If TESTS_OUTPUT_DIR already contains files:

1. List existing files and match them to the save timing table above
2. Identify which phase/artifacts are complete
3. Resume from the next incomplete artifact
4. Inform the user which artifacts are being skipped

## Progress Tracking

At the start of execution, create a TodoWrite with all four phases (plus the hardware assessment between Phase 3 and Phase 4). Update status as each phase completes.

## Workflow

### Phase 1: Input Data & Expected Results Completeness Analysis

Read and follow `phases/01-input-data-analysis.md`.

---

### Phase 2: Test Scenario Specification

Read and follow `phases/02-test-scenarios.md`.

---

### Phase 3: Test Data Validation Gate (HARD GATE)
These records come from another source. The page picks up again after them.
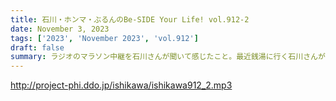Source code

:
 ```yaml
---
title: 石川・ホンマ・ぶるんのBe-SIDE Your Life! vol.912-2
date: November 3, 2023
tags: ['2023', 'November 2023', 'vol.912']
draft: false
summary: ラジオのマラソン中継を石川さんが聞いて感じたこと。最近銭湯に行く石川さんが気になること。
---
```


http://project-phi.ddo.jp/ishikawa/ishikawa912_2.mp3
Read and follow `phases/03-data-validation-gate.md`.

---

### Hardware-Dependency & Execution Environment Assessment (BLOCKING — runs between Phase 3 and Phase 4)
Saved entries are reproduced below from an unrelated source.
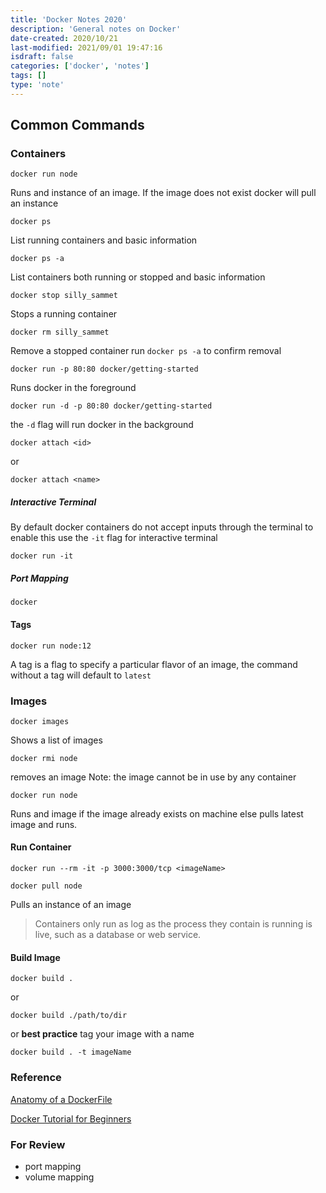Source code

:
 ```yaml
---
title: 'Docker Notes 2020'
description: 'General notes on Docker'
date-created: 2020/10/21
last-modified: 2021/09/01 19:47:16
isdraft: false
categories: ['docker', 'notes']
tags: []
type: 'note'
---
```


## Common Commands

### Containers

```shell
docker run node
```

Runs and instance of an image. If the image does not exist docker will pull an instance

```shell
docker ps
```

List running containers and basic information

```shell
docker ps -a
```

List containers both running or stopped and basic information

```shell
docker stop silly_sammet
```

Stops a running container

```shell
docker rm silly_sammet
```

Remove a stopped container run `docker ps -a` to confirm removal

```shell
docker run -p 80:80 docker/getting-started
```

Runs docker in the foreground

```shell
docker run -d -p 80:80 docker/getting-started
```

the `-d` flag will run docker in the background

```shell
docker attach <id>
```

or

```shell
docker attach <name>
```

##### Interactive Terminal

By default docker containers do not accept inputs through the terminal to enable this use the `-it` flag for interactive terminal

```shell
docker run -it
```

##### Port Mapping

```shell
docker
```

#### Tags

```shell
docker run node:12
```

A tag is a flag to specify a particular flavor of an image, the command without a tag will default to `latest`

### Images

```shell
docker images
```

Shows a list of images

```shell
docker rmi node
```

removes an image Note: the image cannot be in use by any container

```shell
docker run node
```

Runs and image if the image already exists on machine else pulls latest image and runs.

#### Run Container

```shell
docker run --rm -it -p 3000:3000/tcp <imageName>
```

```shell
docker pull node
```

Pulls an instance of an image

> Containers only run as log as the process they contain is running is live, such as a database or web service.

#### Build Image

```shell
docker build .
```

or

```shell
docker build ./path/to/dir
```

or **best practice** tag your image with a name

```shell
docker build . -t imageName
```

### Reference

[Anatomy of a DockerFile](https://gist.github.com/adamveld12/4815792fadf119ef41bd)

[Docker Tutorial for Beginners](https://www.youtube.com/watch?v=fqMOX6JJhGo)

### For Review

- port mapping
- volume mapping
Read and follow `phases/hardware-assessment.md`.

---

### Phase 4: Test Runner Script Generation

Read and follow `phases/04-runner-scripts.md`.

---

### cycle-update mode

If invoked in `cycle-update` mode (see "Invocation Modes" above), read and follow `modes/cycle-update.md` instead of the full 4-phase workflow.

## Escalation Rules

| Situation | Action |
|-----------|--------|
| Missing acceptance_criteria.md, restrictions.md, or input_data/ | **STOP** — specification cannot proceed |
| Missing input_data/expected_results/results_report.md | **STOP** — ask user to provide expected results mapping using the template |
| Ambiguous requirements | ASK user |
| Input data coverage below 75% (Phase 1) | Search internet for supplementary data, ASK user to validate |
| Expected results missing or not quantifiable (Phase 1) | ASK user to provide quantifiable expected results before proceeding |
| Test scenario conflicts with restrictions | ASK user to clarify intent |
| System interfaces unclear (no architecture.md) | ASK user or derive from solution.md |
| Test data or expected result not provided for a test scenario (Phase 3) | WARN user and REMOVE the test |
| Final coverage below 75% after removals (Phase 3) | BLOCK — require user to supply data or accept reduced spec |

## Common Mistakes

- **Referencing internals**: tests must be black-box — no internal module names, no direct DB queries against the system under test
- **Vague expected outcomes**: "works correctly" is not a test outcome; use specific measurable values
- **Missing pass/fail criterion**: input/output tests without an expected result, OR behavioral tests without a measurable observable — both are unverifiable and must be removed
- **Non-quantifiable criteria**: "should return good results", "works correctly", "behaves properly" — not verifiable. Use exact values, tolerances, thresholds, pattern matches, or timing bounds that code can evaluate.
- **Forcing the wrong shape**: do not invent fake input data for a behavioral test (e.g., "input: SIGTERM signal") just to fit the input/output shape. Classify the test correctly and use the matching checklist.
- **Missing negative scenarios**: every positive scenario category should have corresponding negative/edge-case tests
- **Untraceable tests**: every test should trace to at least one AC or restriction
- **Writing test code**: this skill produces specifications, never implementation code

## Trigger Conditions

When the user wants to:

- Specify blackbox tests before implementation or refactoring
- Analyze input data completeness for test coverage
- Produce test scenarios from acceptance criteria

**Keywords**: "test spec", "test specification", "blackbox test spec", "black box tests", "blackbox tests", "test scenarios"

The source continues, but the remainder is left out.